[Start of Attachment]
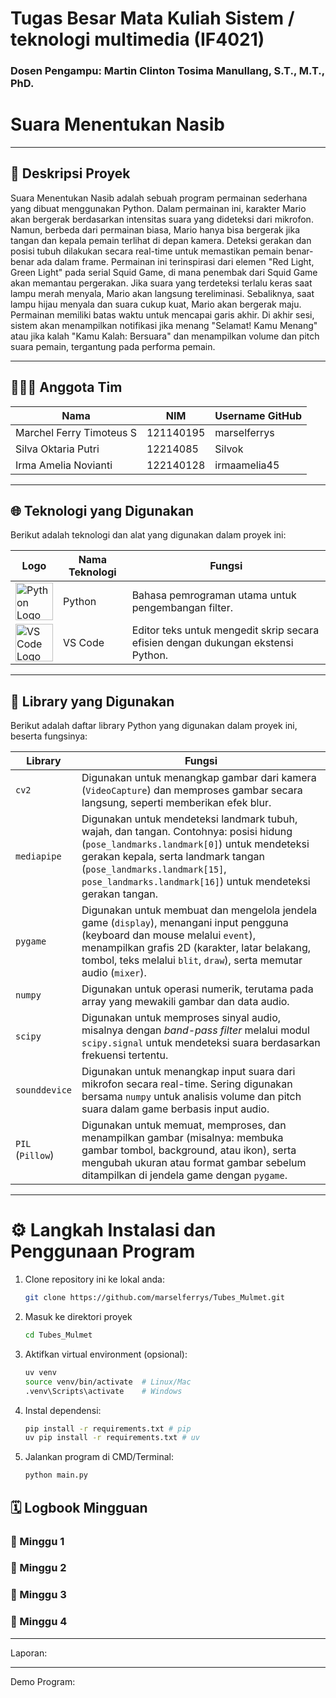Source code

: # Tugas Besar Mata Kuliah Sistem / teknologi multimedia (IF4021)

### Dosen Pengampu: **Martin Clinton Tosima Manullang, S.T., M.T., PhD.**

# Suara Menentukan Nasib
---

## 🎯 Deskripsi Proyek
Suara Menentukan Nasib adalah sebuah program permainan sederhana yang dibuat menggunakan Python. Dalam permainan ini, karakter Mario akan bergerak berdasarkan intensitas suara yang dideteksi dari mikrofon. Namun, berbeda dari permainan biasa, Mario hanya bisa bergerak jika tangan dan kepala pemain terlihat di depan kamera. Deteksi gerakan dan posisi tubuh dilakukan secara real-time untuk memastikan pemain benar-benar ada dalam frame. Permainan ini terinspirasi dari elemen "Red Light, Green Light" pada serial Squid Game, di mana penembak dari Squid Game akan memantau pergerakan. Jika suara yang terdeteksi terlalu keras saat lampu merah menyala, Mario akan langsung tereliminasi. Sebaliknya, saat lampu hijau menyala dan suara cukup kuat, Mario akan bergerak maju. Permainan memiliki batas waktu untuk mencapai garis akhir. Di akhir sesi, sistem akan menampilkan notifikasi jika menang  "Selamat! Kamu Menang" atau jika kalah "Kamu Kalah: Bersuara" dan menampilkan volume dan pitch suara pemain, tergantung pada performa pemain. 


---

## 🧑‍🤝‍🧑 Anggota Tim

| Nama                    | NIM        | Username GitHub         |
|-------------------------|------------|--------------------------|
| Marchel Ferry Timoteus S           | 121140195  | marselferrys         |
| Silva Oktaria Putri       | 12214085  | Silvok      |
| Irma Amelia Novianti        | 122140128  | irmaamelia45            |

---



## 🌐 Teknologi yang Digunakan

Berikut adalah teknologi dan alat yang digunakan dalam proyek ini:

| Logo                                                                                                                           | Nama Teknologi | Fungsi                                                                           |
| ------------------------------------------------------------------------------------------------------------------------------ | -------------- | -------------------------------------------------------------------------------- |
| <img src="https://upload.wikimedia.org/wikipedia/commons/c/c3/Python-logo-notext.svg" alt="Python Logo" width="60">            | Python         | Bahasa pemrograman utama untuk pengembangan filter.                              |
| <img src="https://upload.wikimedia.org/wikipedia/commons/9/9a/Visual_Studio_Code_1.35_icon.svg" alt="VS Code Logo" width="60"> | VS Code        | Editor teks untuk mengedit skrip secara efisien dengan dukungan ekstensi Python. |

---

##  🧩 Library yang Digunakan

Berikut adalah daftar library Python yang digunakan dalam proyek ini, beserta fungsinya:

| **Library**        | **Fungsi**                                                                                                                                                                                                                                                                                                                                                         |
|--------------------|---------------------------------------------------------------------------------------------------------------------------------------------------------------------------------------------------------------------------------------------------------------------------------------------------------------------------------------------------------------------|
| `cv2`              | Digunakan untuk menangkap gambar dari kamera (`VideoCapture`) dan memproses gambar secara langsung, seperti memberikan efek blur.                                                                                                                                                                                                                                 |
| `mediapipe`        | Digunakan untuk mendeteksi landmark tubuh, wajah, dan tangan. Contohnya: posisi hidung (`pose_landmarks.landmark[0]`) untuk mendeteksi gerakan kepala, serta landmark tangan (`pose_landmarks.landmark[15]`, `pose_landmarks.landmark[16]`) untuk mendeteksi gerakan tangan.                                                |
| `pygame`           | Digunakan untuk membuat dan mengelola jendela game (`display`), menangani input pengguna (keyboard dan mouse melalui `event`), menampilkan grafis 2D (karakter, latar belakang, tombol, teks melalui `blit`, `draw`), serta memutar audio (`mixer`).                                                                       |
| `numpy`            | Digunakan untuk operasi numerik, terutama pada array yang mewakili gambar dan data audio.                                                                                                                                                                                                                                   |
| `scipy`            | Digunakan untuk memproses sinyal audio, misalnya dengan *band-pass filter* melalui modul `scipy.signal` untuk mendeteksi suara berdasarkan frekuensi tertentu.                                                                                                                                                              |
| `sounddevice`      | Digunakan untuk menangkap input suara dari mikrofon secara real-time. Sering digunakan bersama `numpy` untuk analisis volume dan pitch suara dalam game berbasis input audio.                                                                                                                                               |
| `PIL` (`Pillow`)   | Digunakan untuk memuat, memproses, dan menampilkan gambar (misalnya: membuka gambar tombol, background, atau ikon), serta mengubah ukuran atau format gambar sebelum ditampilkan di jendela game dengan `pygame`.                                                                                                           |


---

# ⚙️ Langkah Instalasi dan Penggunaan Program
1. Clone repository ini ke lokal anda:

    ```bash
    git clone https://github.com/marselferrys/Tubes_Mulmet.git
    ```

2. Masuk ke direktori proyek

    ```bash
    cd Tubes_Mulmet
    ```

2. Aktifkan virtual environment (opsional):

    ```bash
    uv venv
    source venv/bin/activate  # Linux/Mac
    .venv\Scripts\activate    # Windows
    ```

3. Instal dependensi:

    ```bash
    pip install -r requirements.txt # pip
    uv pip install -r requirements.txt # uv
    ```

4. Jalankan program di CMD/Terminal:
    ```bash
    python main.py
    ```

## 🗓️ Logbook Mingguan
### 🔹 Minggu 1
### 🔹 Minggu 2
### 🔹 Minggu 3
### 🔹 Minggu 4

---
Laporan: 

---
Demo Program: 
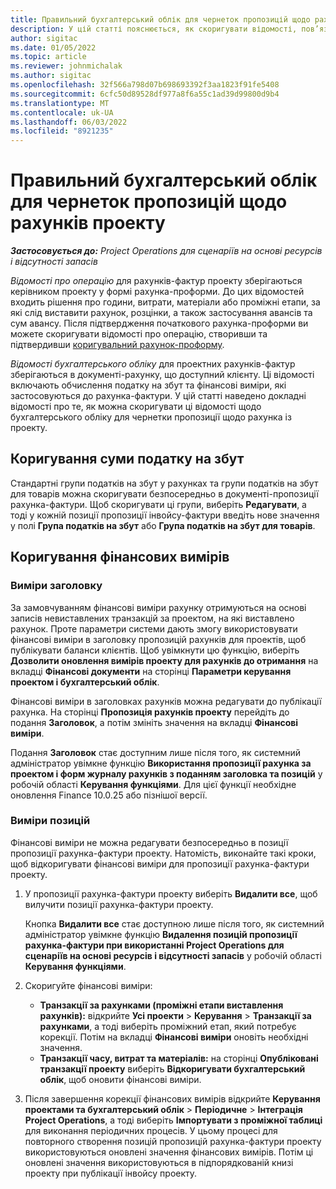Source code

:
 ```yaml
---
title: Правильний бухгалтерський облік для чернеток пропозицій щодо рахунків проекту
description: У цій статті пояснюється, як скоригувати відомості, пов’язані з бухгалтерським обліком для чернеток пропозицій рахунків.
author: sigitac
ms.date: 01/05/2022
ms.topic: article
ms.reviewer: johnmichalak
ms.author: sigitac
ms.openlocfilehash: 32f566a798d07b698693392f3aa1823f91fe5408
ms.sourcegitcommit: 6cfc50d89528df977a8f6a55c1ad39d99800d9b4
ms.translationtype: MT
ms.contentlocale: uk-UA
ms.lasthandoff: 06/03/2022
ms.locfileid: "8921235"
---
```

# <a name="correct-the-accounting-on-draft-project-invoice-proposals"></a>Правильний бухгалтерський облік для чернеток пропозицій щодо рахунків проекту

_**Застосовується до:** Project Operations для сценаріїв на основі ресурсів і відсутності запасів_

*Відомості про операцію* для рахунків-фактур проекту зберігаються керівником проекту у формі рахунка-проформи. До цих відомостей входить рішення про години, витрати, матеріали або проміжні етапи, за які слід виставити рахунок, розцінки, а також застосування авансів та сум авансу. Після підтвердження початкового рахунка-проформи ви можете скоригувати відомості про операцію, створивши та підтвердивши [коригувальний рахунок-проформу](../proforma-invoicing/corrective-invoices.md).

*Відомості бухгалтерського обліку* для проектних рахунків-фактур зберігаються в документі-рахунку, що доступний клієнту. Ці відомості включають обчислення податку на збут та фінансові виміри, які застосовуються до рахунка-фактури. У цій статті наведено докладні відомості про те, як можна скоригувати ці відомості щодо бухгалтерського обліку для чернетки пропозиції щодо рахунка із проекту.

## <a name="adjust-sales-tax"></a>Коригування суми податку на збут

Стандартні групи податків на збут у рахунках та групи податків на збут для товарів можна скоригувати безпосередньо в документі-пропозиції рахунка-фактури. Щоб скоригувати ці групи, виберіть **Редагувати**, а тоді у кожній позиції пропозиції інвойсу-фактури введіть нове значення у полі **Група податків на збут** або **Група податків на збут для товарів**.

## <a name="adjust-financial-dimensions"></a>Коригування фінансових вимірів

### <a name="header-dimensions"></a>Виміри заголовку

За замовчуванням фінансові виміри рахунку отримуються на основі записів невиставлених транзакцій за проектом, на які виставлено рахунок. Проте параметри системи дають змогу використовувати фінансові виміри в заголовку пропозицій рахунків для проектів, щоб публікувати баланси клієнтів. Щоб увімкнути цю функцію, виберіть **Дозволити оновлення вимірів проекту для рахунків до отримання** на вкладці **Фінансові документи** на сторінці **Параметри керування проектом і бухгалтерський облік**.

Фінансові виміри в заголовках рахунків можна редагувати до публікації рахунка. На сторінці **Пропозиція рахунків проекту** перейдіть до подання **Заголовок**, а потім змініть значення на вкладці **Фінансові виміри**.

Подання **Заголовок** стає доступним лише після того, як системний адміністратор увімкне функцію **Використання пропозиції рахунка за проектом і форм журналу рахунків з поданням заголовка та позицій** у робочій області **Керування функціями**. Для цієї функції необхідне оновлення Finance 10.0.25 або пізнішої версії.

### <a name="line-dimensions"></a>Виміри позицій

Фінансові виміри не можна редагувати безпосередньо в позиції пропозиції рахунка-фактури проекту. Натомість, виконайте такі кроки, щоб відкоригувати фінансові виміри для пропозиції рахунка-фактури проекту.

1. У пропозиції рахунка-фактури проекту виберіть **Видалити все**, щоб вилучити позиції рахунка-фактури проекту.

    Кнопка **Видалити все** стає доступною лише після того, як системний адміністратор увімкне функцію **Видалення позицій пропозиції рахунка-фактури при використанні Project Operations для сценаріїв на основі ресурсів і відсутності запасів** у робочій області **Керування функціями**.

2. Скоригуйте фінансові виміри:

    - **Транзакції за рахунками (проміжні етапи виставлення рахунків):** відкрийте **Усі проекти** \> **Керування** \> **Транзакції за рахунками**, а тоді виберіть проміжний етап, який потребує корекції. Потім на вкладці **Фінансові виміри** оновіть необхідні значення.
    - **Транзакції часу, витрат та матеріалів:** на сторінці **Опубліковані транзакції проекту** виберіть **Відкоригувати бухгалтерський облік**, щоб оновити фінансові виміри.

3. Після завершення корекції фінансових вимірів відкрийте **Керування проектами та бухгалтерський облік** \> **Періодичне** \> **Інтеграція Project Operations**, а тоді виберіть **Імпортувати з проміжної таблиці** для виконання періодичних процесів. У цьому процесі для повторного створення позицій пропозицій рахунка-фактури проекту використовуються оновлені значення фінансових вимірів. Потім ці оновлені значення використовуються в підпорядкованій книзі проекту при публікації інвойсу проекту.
[End of Attachment]
**ABOUT THIS EXERCISE**: When the word "функціями" shows up in a line of the entries, report that line.

**TASK OUTPUT**:
Подання **Заголовок** стає доступним лише після того, як системний адміністратор увімкне функцію **Використання пропозиції рахунка за проектом і форм журналу рахунків з поданням заголовка та позицій** у робочій області **Керування функціями**. Для цієї функції необхідне оновлення Finance 10.0.25 або пізнішої версії.
    Кнопка **Видалити все** стає доступною лише після того, як системний адміністратор увімкне функцію **Видалення позицій пропозиції рахунка-фактури при використанні Project Operations для сценаріїв на основі ресурсів і відсутності запасів** у робочій області **Керування функціями**.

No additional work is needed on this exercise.